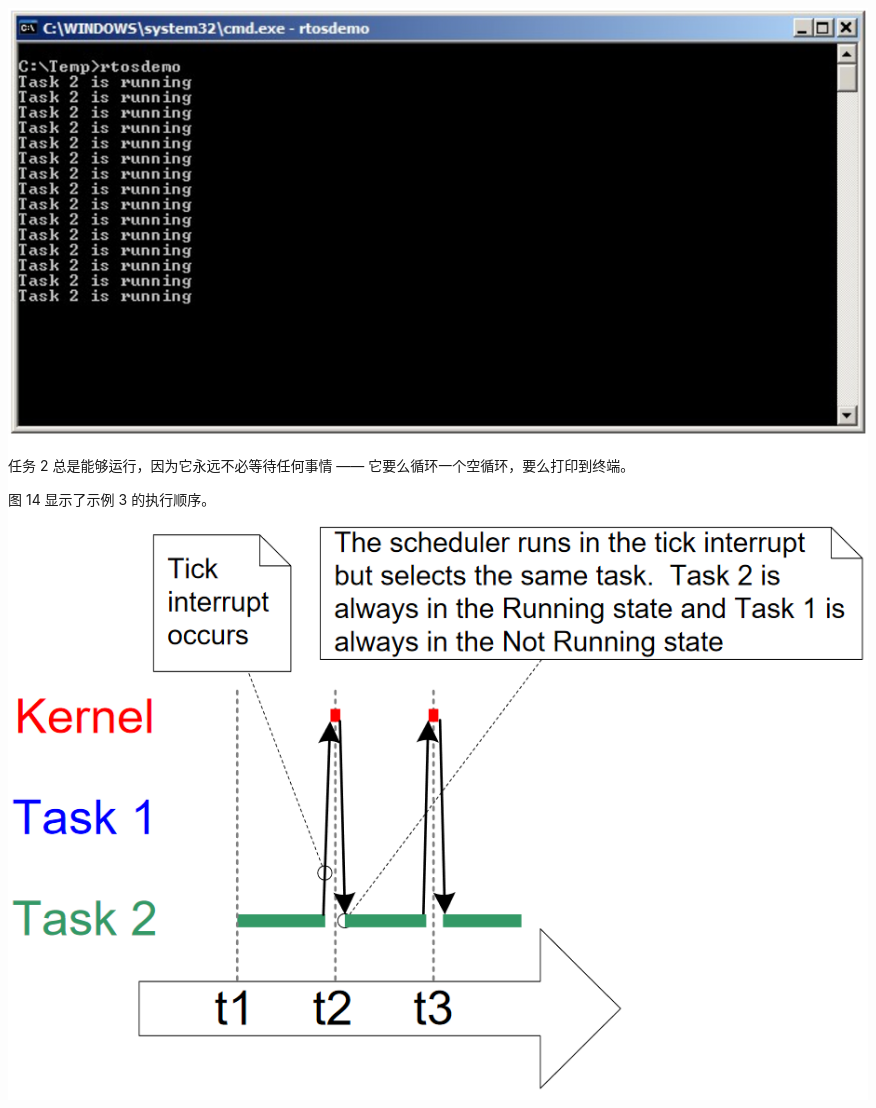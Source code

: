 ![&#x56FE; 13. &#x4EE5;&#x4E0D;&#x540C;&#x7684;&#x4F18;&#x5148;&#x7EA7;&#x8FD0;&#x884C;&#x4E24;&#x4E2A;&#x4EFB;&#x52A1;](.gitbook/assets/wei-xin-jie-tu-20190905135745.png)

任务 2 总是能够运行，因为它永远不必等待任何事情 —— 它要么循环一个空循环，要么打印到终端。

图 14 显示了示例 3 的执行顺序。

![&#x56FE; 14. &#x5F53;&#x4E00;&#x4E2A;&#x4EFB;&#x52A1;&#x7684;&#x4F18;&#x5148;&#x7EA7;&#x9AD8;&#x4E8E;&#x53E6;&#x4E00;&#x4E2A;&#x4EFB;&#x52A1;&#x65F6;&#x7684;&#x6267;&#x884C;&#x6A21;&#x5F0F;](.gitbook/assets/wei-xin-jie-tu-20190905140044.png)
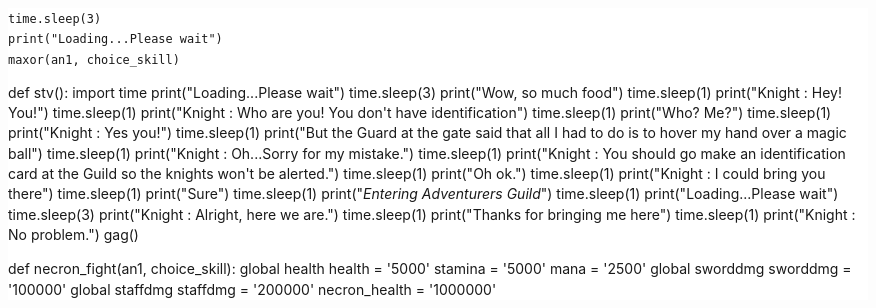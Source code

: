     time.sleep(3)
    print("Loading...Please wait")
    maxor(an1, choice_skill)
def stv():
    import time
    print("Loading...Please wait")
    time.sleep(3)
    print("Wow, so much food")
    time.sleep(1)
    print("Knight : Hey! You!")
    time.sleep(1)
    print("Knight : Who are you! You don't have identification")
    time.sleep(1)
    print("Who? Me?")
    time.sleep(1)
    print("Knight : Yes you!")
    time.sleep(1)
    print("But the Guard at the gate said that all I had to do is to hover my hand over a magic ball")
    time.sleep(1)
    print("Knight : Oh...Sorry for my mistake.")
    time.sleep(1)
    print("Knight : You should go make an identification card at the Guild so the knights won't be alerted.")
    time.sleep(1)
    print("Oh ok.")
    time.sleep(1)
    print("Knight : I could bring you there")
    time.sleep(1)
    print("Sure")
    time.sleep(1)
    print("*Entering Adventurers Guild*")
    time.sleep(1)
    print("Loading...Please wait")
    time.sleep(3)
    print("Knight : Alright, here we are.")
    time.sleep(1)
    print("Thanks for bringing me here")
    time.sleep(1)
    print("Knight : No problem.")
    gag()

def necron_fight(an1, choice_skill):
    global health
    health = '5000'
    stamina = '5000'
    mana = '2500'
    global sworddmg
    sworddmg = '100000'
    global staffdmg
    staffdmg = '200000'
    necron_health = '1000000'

= = =

## Work required
Among the entries, how many lines include the word "Guild"? Answer with a single number and nothing further.

## Solution for this problem
2